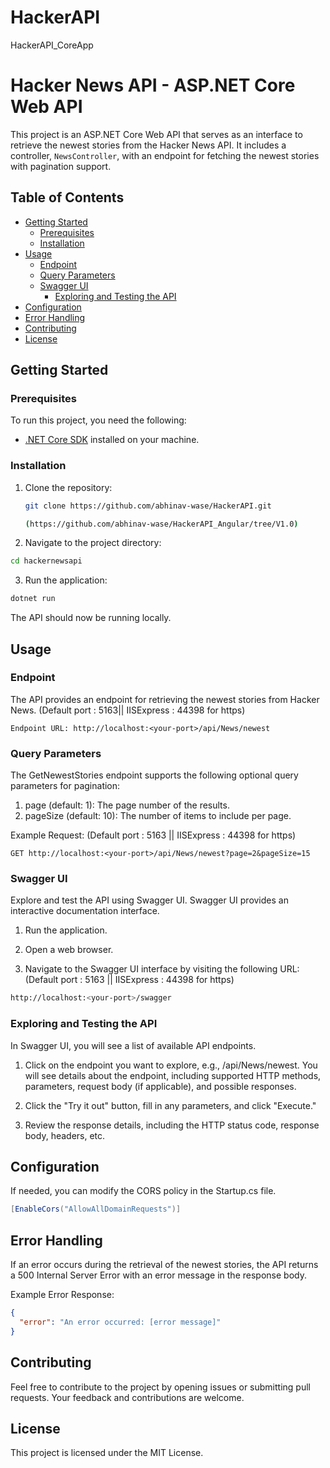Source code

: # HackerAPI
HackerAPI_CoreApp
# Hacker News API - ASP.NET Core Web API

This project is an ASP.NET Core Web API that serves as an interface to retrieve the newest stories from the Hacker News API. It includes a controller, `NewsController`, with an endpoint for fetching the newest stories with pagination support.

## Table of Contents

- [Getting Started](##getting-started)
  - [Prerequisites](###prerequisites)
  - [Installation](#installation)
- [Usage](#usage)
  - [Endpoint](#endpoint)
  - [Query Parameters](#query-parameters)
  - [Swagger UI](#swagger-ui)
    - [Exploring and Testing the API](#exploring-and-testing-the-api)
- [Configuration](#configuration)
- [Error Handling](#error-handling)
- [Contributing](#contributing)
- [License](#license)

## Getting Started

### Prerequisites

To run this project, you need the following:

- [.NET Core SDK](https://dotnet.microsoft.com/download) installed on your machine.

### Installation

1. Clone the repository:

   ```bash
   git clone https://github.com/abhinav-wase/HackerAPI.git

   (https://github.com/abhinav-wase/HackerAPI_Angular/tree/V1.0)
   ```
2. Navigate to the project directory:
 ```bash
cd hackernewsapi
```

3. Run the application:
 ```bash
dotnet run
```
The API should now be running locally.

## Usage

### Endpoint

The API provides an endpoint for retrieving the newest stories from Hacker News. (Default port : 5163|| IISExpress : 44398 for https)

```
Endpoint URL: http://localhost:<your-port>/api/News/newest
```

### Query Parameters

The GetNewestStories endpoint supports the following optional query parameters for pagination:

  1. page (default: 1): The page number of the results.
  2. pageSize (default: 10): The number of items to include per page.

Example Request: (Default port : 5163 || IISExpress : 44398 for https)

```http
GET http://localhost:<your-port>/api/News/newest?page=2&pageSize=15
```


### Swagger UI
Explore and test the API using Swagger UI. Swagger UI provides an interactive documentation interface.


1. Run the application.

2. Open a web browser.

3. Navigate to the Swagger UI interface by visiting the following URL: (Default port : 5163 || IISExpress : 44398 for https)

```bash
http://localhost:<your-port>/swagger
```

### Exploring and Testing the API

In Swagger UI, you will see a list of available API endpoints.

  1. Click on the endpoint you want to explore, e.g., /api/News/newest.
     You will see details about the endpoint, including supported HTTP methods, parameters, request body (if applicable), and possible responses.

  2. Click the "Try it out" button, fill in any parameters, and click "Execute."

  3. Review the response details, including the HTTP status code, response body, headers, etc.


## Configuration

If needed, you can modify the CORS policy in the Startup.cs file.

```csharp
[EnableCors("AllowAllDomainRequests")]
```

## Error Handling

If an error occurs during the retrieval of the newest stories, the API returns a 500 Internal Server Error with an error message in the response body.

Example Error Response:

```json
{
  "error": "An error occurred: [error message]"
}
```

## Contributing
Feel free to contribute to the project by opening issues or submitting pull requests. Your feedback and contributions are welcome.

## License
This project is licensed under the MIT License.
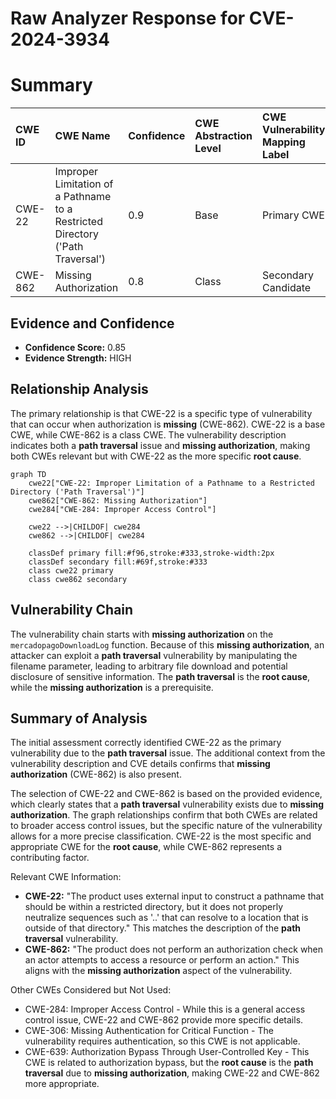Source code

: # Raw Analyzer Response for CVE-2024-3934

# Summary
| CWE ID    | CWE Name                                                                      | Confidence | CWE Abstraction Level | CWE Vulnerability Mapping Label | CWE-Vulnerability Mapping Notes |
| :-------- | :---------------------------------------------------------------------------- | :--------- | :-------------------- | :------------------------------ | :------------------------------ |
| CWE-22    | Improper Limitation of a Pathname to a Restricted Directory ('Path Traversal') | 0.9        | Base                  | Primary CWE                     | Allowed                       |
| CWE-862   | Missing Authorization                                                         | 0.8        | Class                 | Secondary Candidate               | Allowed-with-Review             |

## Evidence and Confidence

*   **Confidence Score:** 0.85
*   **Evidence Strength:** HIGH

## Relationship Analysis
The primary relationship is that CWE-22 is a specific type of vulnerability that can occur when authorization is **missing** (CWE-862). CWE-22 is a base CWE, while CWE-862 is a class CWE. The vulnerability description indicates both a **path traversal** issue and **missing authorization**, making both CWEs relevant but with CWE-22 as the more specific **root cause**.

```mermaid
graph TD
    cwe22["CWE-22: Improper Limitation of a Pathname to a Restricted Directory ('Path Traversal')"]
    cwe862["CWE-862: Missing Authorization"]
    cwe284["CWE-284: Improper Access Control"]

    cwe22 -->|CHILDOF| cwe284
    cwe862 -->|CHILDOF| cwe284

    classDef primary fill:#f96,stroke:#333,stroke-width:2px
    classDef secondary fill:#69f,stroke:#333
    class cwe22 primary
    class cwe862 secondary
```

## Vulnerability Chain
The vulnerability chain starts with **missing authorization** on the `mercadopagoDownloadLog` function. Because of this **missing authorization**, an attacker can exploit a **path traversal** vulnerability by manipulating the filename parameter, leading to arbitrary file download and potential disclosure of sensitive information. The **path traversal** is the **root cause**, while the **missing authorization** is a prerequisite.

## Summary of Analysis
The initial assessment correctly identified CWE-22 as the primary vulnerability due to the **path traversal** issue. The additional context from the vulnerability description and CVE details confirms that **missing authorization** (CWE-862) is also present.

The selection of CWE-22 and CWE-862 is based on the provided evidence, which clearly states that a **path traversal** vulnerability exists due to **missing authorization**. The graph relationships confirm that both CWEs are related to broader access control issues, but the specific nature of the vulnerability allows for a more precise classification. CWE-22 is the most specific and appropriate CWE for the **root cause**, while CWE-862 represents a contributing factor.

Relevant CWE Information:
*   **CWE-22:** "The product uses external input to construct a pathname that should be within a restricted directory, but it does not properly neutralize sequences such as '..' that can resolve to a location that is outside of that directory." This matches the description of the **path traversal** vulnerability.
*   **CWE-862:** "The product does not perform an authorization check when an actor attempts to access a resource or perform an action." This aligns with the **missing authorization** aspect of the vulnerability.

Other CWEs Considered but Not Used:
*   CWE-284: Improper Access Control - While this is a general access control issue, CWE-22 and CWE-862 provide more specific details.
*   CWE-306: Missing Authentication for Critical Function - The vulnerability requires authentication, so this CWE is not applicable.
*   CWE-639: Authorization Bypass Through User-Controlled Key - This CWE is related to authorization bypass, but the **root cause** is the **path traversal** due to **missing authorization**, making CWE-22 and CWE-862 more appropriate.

- Task instructions: Please give the data above again in exact form and omit every picture.

- Answer to this problem:
Source code

: # HackerAPI
HackerAPI_CoreApp
# Hacker News API - ASP.NET Core Web API

This project is an ASP.NET Core Web API that serves as an interface to retrieve the newest stories from the Hacker News API. It includes a controller, `NewsController`, with an endpoint for fetching the newest stories with pagination support.

## Table of Contents

- [Getting Started](##getting-started)
  - [Prerequisites](###prerequisites)
  - [Installation](#installation)
- [Usage](#usage)
  - [Endpoint](#endpoint)
  - [Query Parameters](#query-parameters)
  - [Swagger UI](#swagger-ui)
    - [Exploring and Testing the API](#exploring-and-testing-the-api)
- [Configuration](#configuration)
- [Error Handling](#error-handling)
- [Contributing](#contributing)
- [License](#license)

## Getting Started

### Prerequisites

To run this project, you need the following:

- [.NET Core SDK](https://dotnet.microsoft.com/download) installed on your machine.

### Installation

1. Clone the repository:

   ```bash
   git clone https://github.com/abhinav-wase/HackerAPI.git

   (https://github.com/abhinav-wase/HackerAPI_Angular/tree/V1.0)
   ```
2. Navigate to the project directory:
 ```bash
cd hackernewsapi
```

3. Run the application:
 ```bash
dotnet run
```
The API should now be running locally.

## Usage

### Endpoint

The API provides an endpoint for retrieving the newest stories from Hacker News. (Default port : 5163|| IISExpress : 44398 for https)

```
Endpoint URL: http://localhost:<your-port>/api/News/newest
```

### Query Parameters

The GetNewestStories endpoint supports the following optional query parameters for pagination:

  1. page (default: 1): The page number of the results.
  2. pageSize (default: 10): The number of items to include per page.

Example Request: (Default port : 5163 || IISExpress : 44398 for https)

```http
GET http://localhost:<your-port>/api/News/newest?page=2&pageSize=15
```


### Swagger UI
Explore and test the API using Swagger UI. Swagger UI provides an interactive documentation interface.


1. Run the application.

2. Open a web browser.

3. Navigate to the Swagger UI interface by visiting the following URL: (Default port : 5163 || IISExpress : 44398 for https)

```bash
http://localhost:<your-port>/swagger
```

### Exploring and Testing the API

In Swagger UI, you will see a list of available API endpoints.

  1. Click on the endpoint you want to explore, e.g., /api/News/newest.
     You will see details about the endpoint, including supported HTTP methods, parameters, request body (if applicable), and possible responses.

  2. Click the "Try it out" button, fill in any parameters, and click "Execute."

  3. Review the response details, including the HTTP status code, response body, headers, etc.


## Configuration

If needed, you can modify the CORS policy in the Startup.cs file.

```csharp
[EnableCors("AllowAllDomainRequests")]
```

## Error Handling

If an error occurs during the retrieval of the newest stories, the API returns a 500 Internal Server Error with an error message in the response body.

Example Error Response:

```json
{
  "error": "An error occurred: [error message]"
}
```

## Contributing
Feel free to contribute to the project by opening issues or submitting pull requests. Your feedback and contributions are welcome.

## License
This project is licensed under the MIT License.
Source code

: # Raw Analyzer Response for CVE-2024-3934

# Summary
| CWE ID    | CWE Name                                                                      | Confidence | CWE Abstraction Level | CWE Vulnerability Mapping Label | CWE-Vulnerability Mapping Notes |
| :-------- | :---------------------------------------------------------------------------- | :--------- | :-------------------- | :------------------------------ | :------------------------------ |
| CWE-22    | Improper Limitation of a Pathname to a Restricted Directory ('Path Traversal') | 0.9        | Base                  | Primary CWE                     | Allowed                       |
| CWE-862   | Missing Authorization                                                         | 0.8        | Class                 | Secondary Candidate               | Allowed-with-Review             |

## Evidence and Confidence

*   **Confidence Score:** 0.85
*   **Evidence Strength:** HIGH

## Relationship Analysis
The primary relationship is that CWE-22 is a specific type of vulnerability that can occur when authorization is **missing** (CWE-862). CWE-22 is a base CWE, while CWE-862 is a class CWE. The vulnerability description indicates both a **path traversal** issue and **missing authorization**, making both CWEs relevant but with CWE-22 as the more specific **root cause**.

```mermaid
graph TD
    cwe22["CWE-22: Improper Limitation of a Pathname to a Restricted Directory ('Path Traversal')"]
    cwe862["CWE-862: Missing Authorization"]
    cwe284["CWE-284: Improper Access Control"]

    cwe22 -->|CHILDOF| cwe284
    cwe862 -->|CHILDOF| cwe284

    classDef primary fill:#f96,stroke:#333,stroke-width:2px
    classDef secondary fill:#69f,stroke:#333
    class cwe22 primary
    class cwe862 secondary
```

## Vulnerability Chain
The vulnerability chain starts with **missing authorization** on the `mercadopagoDownloadLog` function. Because of this **missing authorization**, an attacker can exploit a **path traversal** vulnerability by manipulating the filename parameter, leading to arbitrary file download and potential disclosure of sensitive information. The **path traversal** is the **root cause**, while the **missing authorization** is a prerequisite.

## Summary of Analysis
The initial assessment correctly identified CWE-22 as the primary vulnerability due to the **path traversal** issue. The additional context from the vulnerability description and CVE details confirms that **missing authorization** (CWE-862) is also present.

The selection of CWE-22 and CWE-862 is based on the provided evidence, which clearly states that a **path traversal** vulnerability exists due to **missing authorization**. The graph relationships confirm that both CWEs are related to broader access control issues, but the specific nature of the vulnerability allows for a more precise classification. CWE-22 is the most specific and appropriate CWE for the **root cause**, while CWE-862 represents a contributing factor.

Relevant CWE Information:
*   **CWE-22:** "The product uses external input to construct a pathname that should be within a restricted directory, but it does not properly neutralize sequences such as '..' that can resolve to a location that is outside of that directory." This matches the description of the **path traversal** vulnerability.
*   **CWE-862:** "The product does not perform an authorization check when an actor attempts to access a resource or perform an action." This aligns with the **missing authorization** aspect of the vulnerability.

Other CWEs Considered but Not Used:
*   CWE-284: Improper Access Control - While this is a general access control issue, CWE-22 and CWE-862 provide more specific details.
*   CWE-306: Missing Authentication for Critical Function - The vulnerability requires authentication, so this CWE is not applicable.
*   CWE-639: Authorization Bypass Through User-Controlled Key - This CWE is related to authorization bypass, but the **root cause** is the **path traversal** due to **missing authorization**, making CWE-22 and CWE-862 more appropriate.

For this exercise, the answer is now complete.